The authors' expectations are echoed by a recent prediction by TechKnowledge Strategies analyst Mike Feibus, who said that the transition shift of mHealth tech from the fitness realm to the medical and home patient monitoring environments will take root this year. Their concerns also are expected, given recent research regarding mHealth challenges. One study, for instance, cited the healthcare sector as the most immature industry in terms of personal mobile device security, endpoint compliance discovery and remediation.

Topol and his colleagues cite Moore's law--a 1965 prediction of a doubling of chip transistors every two years--and studies that reveal a doubling every five years of mobile devices connected to the Internet, as evidence of the impending transformation.

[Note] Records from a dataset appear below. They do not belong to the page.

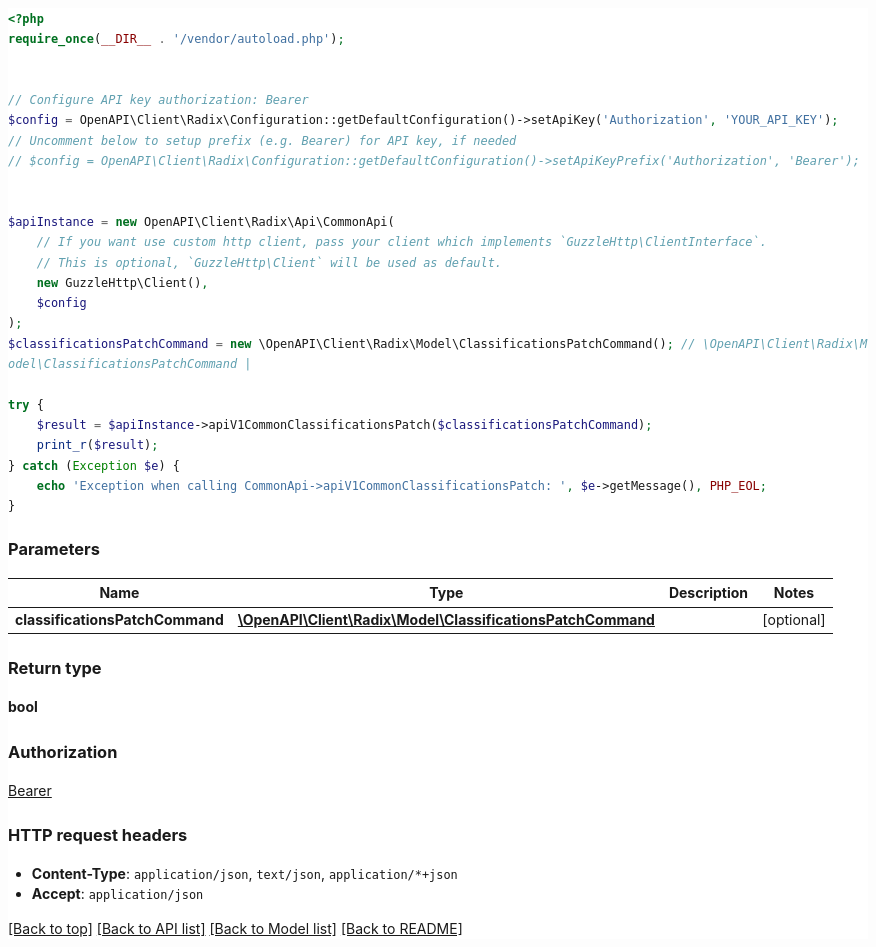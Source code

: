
 ```php
<?php
require_once(__DIR__ . '/vendor/autoload.php');


// Configure API key authorization: Bearer
$config = OpenAPI\Client\Radix\Configuration::getDefaultConfiguration()->setApiKey('Authorization', 'YOUR_API_KEY');
// Uncomment below to setup prefix (e.g. Bearer) for API key, if needed
// $config = OpenAPI\Client\Radix\Configuration::getDefaultConfiguration()->setApiKeyPrefix('Authorization', 'Bearer');


$apiInstance = new OpenAPI\Client\Radix\Api\CommonApi(
    // If you want use custom http client, pass your client which implements `GuzzleHttp\ClientInterface`.
    // This is optional, `GuzzleHttp\Client` will be used as default.
    new GuzzleHttp\Client(),
    $config
);
$classificationsPatchCommand = new \OpenAPI\Client\Radix\Model\ClassificationsPatchCommand(); // \OpenAPI\Client\Radix\Model\ClassificationsPatchCommand | 

try {
    $result = $apiInstance->apiV1CommonClassificationsPatch($classificationsPatchCommand);
    print_r($result);
} catch (Exception $e) {
    echo 'Exception when calling CommonApi->apiV1CommonClassificationsPatch: ', $e->getMessage(), PHP_EOL;
}
```

### Parameters

| Name | Type | Description  | Notes |
| ------------- | ------------- | ------------- | ------------- |
| **classificationsPatchCommand** | [**\OpenAPI\Client\Radix\Model\ClassificationsPatchCommand**](../Model/ClassificationsPatchCommand.md)|  | [optional] |

### Return type

**bool**

### Authorization

[Bearer](../../README.md#Bearer)

### HTTP request headers

- **Content-Type**: `application/json`, `text/json`, `application/*+json`
- **Accept**: `application/json`

[[Back to top]](#) [[Back to API list]](../../README.md#endpoints)
[[Back to Model list]](../../README.md#models)
[[Back to README]](../../README.md)
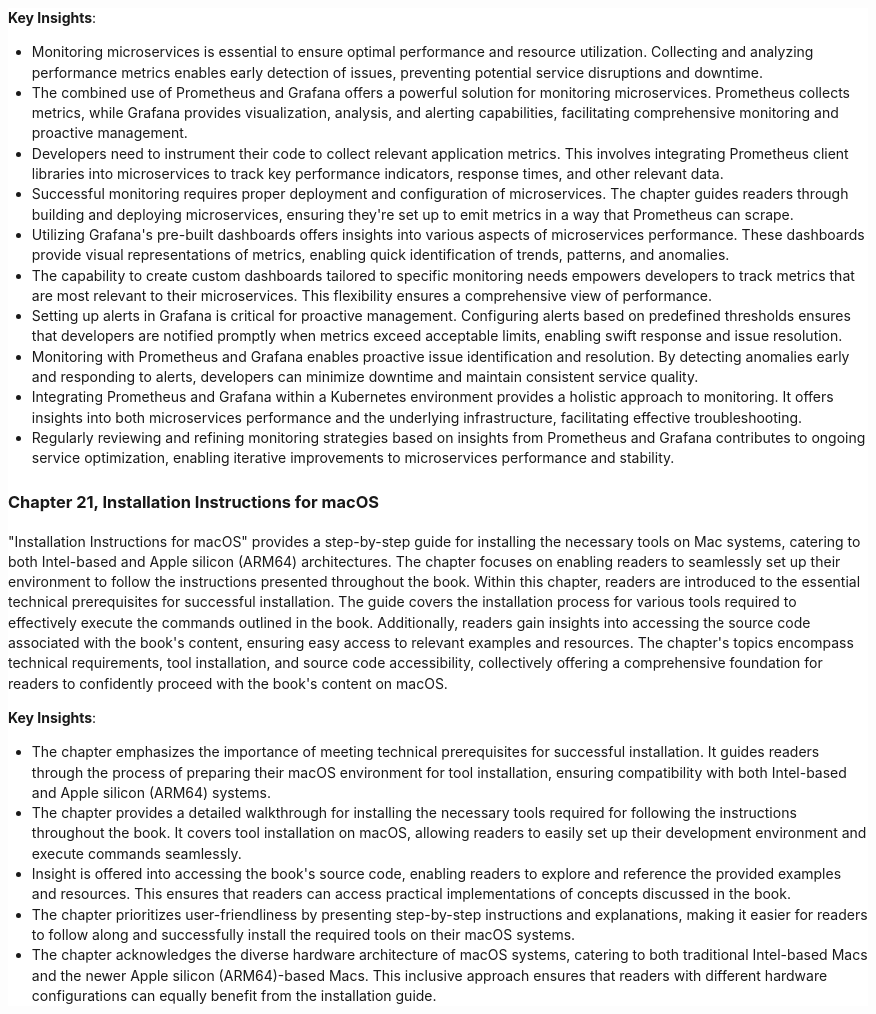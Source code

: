 **Key Insights**:
- Monitoring microservices is essential to ensure optimal performance and resource utilization. Collecting and analyzing performance metrics enables early detection of issues, preventing potential service disruptions and downtime.
- The combined use of Prometheus and Grafana offers a powerful solution for monitoring microservices. Prometheus collects metrics, while Grafana provides visualization, analysis, and alerting capabilities, facilitating comprehensive monitoring and proactive management.
- Developers need to instrument their code to collect relevant application metrics. This involves integrating Prometheus client libraries into microservices to track key performance indicators, response times, and other relevant data.
- Successful monitoring requires proper deployment and configuration of microservices. The chapter guides readers through building and deploying microservices, ensuring they're set up to emit metrics in a way that Prometheus can scrape.
- Utilizing Grafana's pre-built dashboards offers insights into various aspects of microservices performance. These dashboards provide visual representations of metrics, enabling quick identification of trends, patterns, and anomalies.
- The capability to create custom dashboards tailored to specific monitoring needs empowers developers to track metrics that are most relevant to their microservices. This flexibility ensures a comprehensive view of performance.
- Setting up alerts in Grafana is critical for proactive management. Configuring alerts based on predefined thresholds ensures that developers are notified promptly when metrics exceed acceptable limits, enabling swift response and issue resolution.
- Monitoring with Prometheus and Grafana enables proactive issue identification and resolution. By detecting anomalies early and responding to alerts, developers can minimize downtime and maintain consistent service quality.
- Integrating Prometheus and Grafana within a Kubernetes environment provides a holistic approach to monitoring. It offers insights into both microservices performance and the underlying infrastructure, facilitating effective troubleshooting.
- Regularly reviewing and refining monitoring strategies based on insights from Prometheus and Grafana contributes to ongoing service optimization, enabling iterative improvements to microservices performance and stability.


### Chapter 21, Installation Instructions for macOS
"Installation Instructions for macOS" provides a step-by-step guide for installing the necessary tools on Mac systems, catering to both Intel-based and Apple silicon (ARM64) architectures. The chapter focuses on enabling readers to seamlessly set up their environment to follow the instructions presented throughout the book.
Within this chapter, readers are introduced to the essential technical prerequisites for successful installation. The guide covers the installation process for various tools required to effectively execute the commands outlined in the book. Additionally, readers gain insights into accessing the source code associated with the book's content, ensuring easy access to relevant examples and resources. The chapter's topics encompass technical requirements, tool installation, and source code accessibility, collectively offering a comprehensive foundation for readers to confidently proceed with the book's content on macOS.

**Key Insights**:
- The chapter emphasizes the importance of meeting technical prerequisites for successful installation. It guides readers through the process of preparing their macOS environment for tool installation, ensuring compatibility with both Intel-based and Apple silicon (ARM64) systems.
- The chapter provides a detailed walkthrough for installing the necessary tools required for following the instructions throughout the book. It covers tool installation on macOS, allowing readers to easily set up their development environment and execute commands seamlessly.
- Insight is offered into accessing the book's source code, enabling readers to explore and reference the provided examples and resources. This ensures that readers can access practical implementations of concepts discussed in the book.
- The chapter prioritizes user-friendliness by presenting step-by-step instructions and explanations, making it easier for readers to follow along and successfully install the required tools on their macOS systems.
- The chapter acknowledges the diverse hardware architecture of macOS systems, catering to both traditional Intel-based Macs and the newer Apple silicon (ARM64)-based Macs. This inclusive approach ensures that readers with different hardware configurations can equally benefit from the installation guide.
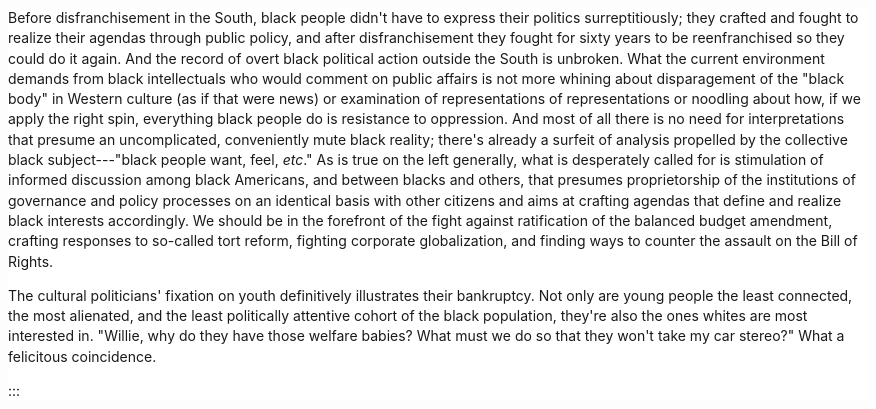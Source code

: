 Before disfranchisement in the South, black people didn't have to express their
politics surreptitiously; they crafted and fought to realize their agendas
through public policy, and after disfranchisement they fought for sixty years to
be reenfranchised so they could do it again. And the record of overt black
political action outside the South is unbroken. What the current environment
demands from black intellectuals who would comment on public affairs is not more
whining about disparagement of the "black body" in Western culture (as if that
were news) or examination of representations of representations or noodling
about how, if we apply the right spin, everything black people do is resistance
to oppression. And most of all there is no need for interpretations that presume
an uncomplicated, conveniently mute black reality; there's already a surfeit of
analysis propelled by the collective black subject---"black people want, feel,
_etc_." As is true on the left generally, what is desperately called for is
stimulation of informed discussion among black Americans, and between blacks and
others, that presumes proprietorship of the institutions of governance and
policy processes on an identical basis with other citizens and aims at crafting
agendas that define and realize black interests accordingly. We should be in the
forefront of the fight against ratification of the balanced budget amendment,
crafting responses to so-called tort reform, fighting corporate globalization,
and finding ways to counter the assault on the Bill of Rights.

The cultural politicians' fixation on youth definitively illustrates their
bankruptcy. Not only are young people the least connected, the most alienated,
and the least politically attentive cohort of the black population, they're also
the ones whites are most interested in. "Willie, why do they have those welfare
babies? What must we do so that they won't take my car stereo?" What a
felicitous coincidence.

:::
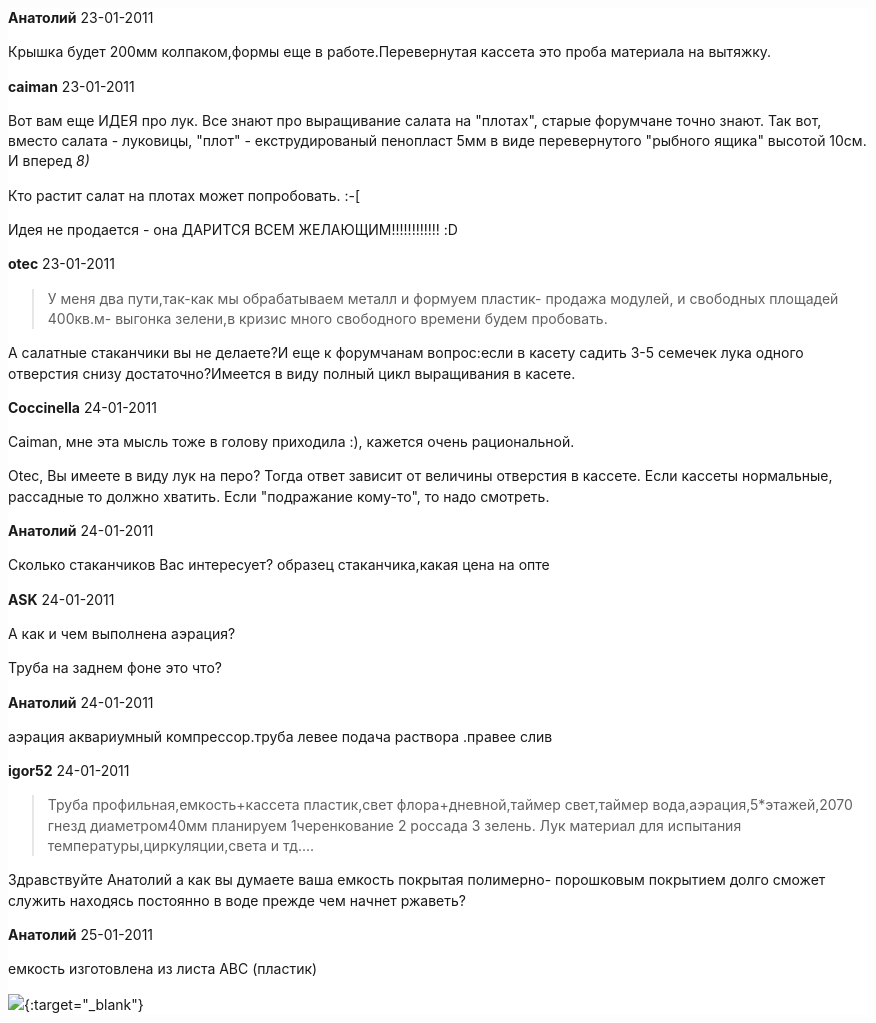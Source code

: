 
**Анатолий** 23-01-2011

Крышка будет 200мм колпаком,формы еще в работе.Перевернутая кассета это проба материала на вытяжку.


**caiman** 23-01-2011

Вот вам еще ИДЕЯ про лук. Все знают про выращивание салата на "плотах", старые форумчане точно знают. Так вот, вместо салата - луковицы, "плот" - екструдированый пенопласт 5мм в виде перевернутого "рыбного ящика" высотой 10см. И вперед *8)*

Кто растит салат на плотах может попробовать. :-[

Идея не продается - она ДАРИТСЯ ВСЕМ ЖЕЛАЮЩИМ!!!!!!!!!!!! :D


**otec** 23-01-2011

> У меня два пути,так-как мы обрабатываем металл и формуем пластик- продажа модулей, и свободных площадей 400кв.м- выгонка зелени,в кризис много свободного времени будем пробовать.

А салатные стаканчики вы не делаете?И еще к форумчанам вопрос:если в касету садить 3-5 семечек лука одного отверстия снизу достаточно?Имеется в виду полный цикл выращивания в касете. 


**Coccinella** 24-01-2011

Caiman, мне эта мысль тоже в голову приходила :), кажется очень рациональной.

Otec, Вы имеете в виду лук на перо? Тогда ответ зависит от величины отверстия в кассете. Если кассеты нормальные, рассадные то должно хватить. Если "подражание кому-то", то надо смотреть.


**Анатолий** 24-01-2011

Сколько стаканчиков Вас интересует? образец стаканчика,какая цена на опте


**ASK** 24-01-2011

А как и чем выполнена аэрация?

Труба на заднем фоне это что?


**Анатолий** 24-01-2011

аэрация аквариумный компрессор.труба левее подача раствора .правее слив


**igor52** 24-01-2011

> Труба профильная,емкость+кассета пластик,свет флора+дневной,таймер свет,таймер вода,аэрация,5*этажей,2070 гнезд диаметром40мм планируем 1черенкование 2 россада 3 зелень. Лук материал для испытания температуры,циркуляции,света и тд....

Здравствуйте Анатолий а как вы думаете ваша емкость покрытая полимерно- порошковым покрытием долго сможет служить находясь постоянно в воде прежде чем начнет ржаветь?


**Анатолий** 25-01-2011

емкость изготовлена из листа АВС (пластик)

[![](/attachimages/5378_DSC03926.jpg)](https://t.me/ponics_ru_files/4712){:target="_blank"}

"Current devices have achieved the capability of digitizing a human being with the use of wearable sensors to quantify physiologic metrics such as vital signs or relevant aspects of a person's environment, imaging to provide high definition of the anatomy, sequencing of the individual's germline DNA, RNA, microbiome, and the epigenome to elucidate an individual's biology," they say.

The top worry, they say, is that healthcare has not kept up with processing the torrent of data or its security.

"Progress will not likely be deemed acceptable without ensuring that the individual's data are not being sold or breached. In the next half of this decade, as much attention must be paid to deep medical learning to preempt illness as to data security to protect the privacy of individuals," the authors write.